What to do:
Filter these entries so that only lines with the word "begin" remain.

Rendered images with source text:
-- -- --
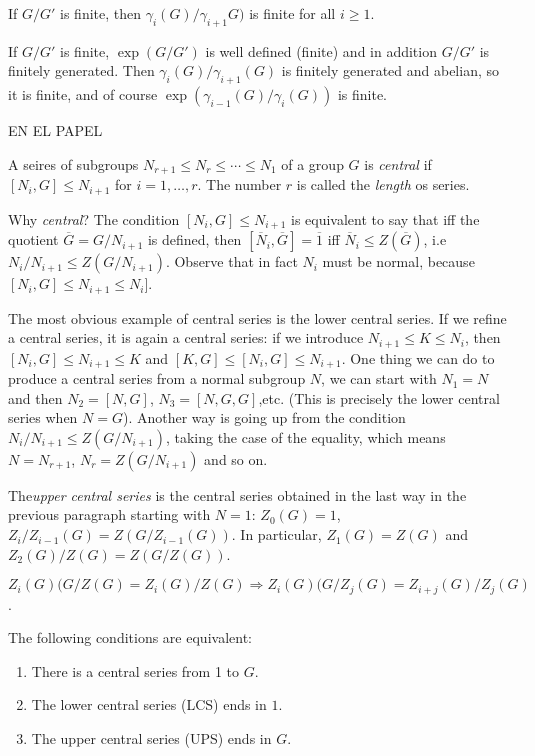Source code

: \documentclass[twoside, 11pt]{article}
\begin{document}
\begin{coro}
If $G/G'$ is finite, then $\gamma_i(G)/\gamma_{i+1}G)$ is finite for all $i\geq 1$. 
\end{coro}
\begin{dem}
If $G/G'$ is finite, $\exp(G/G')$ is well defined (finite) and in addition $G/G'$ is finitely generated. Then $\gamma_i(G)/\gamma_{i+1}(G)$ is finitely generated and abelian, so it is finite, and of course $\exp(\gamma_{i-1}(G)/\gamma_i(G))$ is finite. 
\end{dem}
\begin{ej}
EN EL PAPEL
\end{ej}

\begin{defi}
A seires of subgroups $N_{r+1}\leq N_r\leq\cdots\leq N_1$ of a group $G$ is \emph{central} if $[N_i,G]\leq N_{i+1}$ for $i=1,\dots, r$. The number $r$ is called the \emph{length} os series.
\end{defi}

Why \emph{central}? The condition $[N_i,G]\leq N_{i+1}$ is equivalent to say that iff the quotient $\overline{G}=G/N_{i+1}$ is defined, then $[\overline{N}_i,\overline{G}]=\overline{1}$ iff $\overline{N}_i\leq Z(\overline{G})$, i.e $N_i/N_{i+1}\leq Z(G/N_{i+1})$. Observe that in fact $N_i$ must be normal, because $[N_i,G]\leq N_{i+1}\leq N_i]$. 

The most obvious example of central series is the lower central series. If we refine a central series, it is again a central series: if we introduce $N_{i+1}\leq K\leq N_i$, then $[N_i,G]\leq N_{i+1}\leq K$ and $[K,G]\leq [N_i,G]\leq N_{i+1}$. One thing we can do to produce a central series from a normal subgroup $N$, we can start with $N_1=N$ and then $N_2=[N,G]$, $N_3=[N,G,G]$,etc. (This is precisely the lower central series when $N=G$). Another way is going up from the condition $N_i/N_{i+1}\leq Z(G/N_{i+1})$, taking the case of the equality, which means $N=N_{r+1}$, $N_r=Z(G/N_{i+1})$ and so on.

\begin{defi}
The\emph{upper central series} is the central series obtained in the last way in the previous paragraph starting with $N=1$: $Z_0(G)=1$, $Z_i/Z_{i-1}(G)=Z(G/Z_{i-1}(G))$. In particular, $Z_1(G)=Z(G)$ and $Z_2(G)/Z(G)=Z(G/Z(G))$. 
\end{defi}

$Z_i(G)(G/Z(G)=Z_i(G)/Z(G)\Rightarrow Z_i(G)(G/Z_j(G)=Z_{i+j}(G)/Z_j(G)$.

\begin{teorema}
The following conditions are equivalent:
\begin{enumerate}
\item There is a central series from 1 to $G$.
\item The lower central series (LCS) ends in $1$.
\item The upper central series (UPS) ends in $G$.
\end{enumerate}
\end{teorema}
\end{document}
-- -- --
Answer section:
\begin{document}
\begin{coro}
\begin{dem}
\begin{ej}
\begin{defi}
\begin{defi}
\begin{teorema}
\begin{enumerate}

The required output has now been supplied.